Cada vez que estoy en la fila para subir al barco, siento algo parecido y no sólo son las mariposas que tengo en la panza, no, es algo que todavía no descubrí, una adrenalina como la que debieron sentir en la antiguedad aquellos que salían a pelear esperando enfrentar a la muerte en el campo de batalla. Es la sensación de luchar ante algo imposible y sabiendo que vas a perder, sufrir e incluso desaparecer, vas igual al frente. Sin Valhalla. Sin paraíso. Esa lucha desigual ante la rutina, la mezquindad, el egoísmo, el aburrimiento, la indiferencia, la infidelidad y el desamor, la enfrento con todo lo que tengo. Como hice en más de una oportunidad. Estoy en el buquebus, que tomo un par de veces por mes, a veces más, otras menos. Como desde hace 7 meses, viajando a luchar a un país chiquito como nuestra historia, con un río anchísimo en el medio, grande como son nuestras esperanzas de que nos vaya bien.

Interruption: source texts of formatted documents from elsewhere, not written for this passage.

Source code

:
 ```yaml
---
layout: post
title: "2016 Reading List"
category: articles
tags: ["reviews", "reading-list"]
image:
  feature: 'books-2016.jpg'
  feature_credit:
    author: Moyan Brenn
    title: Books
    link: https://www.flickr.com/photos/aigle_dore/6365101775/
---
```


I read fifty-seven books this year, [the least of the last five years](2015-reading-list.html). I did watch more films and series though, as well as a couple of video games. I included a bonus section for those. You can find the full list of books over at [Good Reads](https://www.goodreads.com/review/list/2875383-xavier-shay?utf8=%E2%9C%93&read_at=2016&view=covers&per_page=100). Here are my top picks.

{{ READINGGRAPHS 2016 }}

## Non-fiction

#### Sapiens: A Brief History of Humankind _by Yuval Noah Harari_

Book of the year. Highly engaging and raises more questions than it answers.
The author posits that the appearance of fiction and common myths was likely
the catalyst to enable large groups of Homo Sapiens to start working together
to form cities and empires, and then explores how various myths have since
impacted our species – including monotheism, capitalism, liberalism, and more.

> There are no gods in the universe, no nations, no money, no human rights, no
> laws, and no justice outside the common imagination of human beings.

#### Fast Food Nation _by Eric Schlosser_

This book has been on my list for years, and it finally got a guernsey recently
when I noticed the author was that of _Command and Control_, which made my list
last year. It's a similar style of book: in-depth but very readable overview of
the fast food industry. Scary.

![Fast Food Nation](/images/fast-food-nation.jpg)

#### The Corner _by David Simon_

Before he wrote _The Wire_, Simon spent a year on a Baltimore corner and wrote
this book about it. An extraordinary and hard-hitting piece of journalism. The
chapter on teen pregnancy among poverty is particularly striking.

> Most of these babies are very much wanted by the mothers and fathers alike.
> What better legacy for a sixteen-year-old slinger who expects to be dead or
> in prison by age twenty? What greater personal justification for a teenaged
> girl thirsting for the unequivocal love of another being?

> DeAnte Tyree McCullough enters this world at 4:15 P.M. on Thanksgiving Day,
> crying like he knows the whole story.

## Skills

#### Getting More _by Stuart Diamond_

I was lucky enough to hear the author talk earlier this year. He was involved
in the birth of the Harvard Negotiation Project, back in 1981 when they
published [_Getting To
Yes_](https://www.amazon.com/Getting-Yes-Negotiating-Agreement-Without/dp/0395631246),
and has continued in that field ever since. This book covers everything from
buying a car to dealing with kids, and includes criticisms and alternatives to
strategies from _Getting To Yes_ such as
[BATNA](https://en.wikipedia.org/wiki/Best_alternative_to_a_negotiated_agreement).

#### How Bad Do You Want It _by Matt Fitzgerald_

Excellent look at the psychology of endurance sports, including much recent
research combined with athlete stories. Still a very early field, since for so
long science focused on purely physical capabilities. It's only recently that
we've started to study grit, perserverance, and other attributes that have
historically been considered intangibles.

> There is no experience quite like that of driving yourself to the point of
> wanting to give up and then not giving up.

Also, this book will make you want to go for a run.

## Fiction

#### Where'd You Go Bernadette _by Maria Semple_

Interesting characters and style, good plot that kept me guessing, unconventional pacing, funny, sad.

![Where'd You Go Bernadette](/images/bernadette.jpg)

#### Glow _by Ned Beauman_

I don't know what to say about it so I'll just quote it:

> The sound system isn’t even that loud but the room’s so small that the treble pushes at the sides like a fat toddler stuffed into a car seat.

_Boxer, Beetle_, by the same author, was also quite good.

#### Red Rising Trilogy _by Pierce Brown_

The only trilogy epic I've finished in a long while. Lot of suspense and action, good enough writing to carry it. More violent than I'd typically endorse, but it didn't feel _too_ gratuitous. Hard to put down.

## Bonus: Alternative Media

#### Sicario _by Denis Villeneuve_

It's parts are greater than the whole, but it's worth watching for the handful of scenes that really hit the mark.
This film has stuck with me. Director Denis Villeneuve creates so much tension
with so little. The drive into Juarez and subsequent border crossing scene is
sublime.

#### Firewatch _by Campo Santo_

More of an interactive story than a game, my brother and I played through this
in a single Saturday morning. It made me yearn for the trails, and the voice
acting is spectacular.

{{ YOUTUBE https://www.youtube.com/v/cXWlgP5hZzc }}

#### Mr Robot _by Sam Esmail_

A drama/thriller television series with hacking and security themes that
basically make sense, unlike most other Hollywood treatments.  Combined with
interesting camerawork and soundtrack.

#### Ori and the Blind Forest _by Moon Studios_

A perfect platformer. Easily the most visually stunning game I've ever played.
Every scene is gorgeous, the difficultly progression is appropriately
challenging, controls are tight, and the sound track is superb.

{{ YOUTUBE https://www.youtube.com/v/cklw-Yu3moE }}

Es porque soy un boludo la mayor parte del tiempo pero ante el amor me pongo peor, que escribo esto y lo comparto como comparto con vos mi ilusión. La que mientras lees esto compartis conmigo. Porque todos somos hincha del amor. Fanáticos aunque lo neguemos. Por vergüenza o por quedar como un puto. A todos nos pasa algo cuando vemos un beso en la calle, cuando en la pantalla Clint Eastwood bajo la lluvia mira esa camioneta cada vez más lejana o cuando recordamos esa pendejita tonta que nos hizo llorar por primera vez, de amor.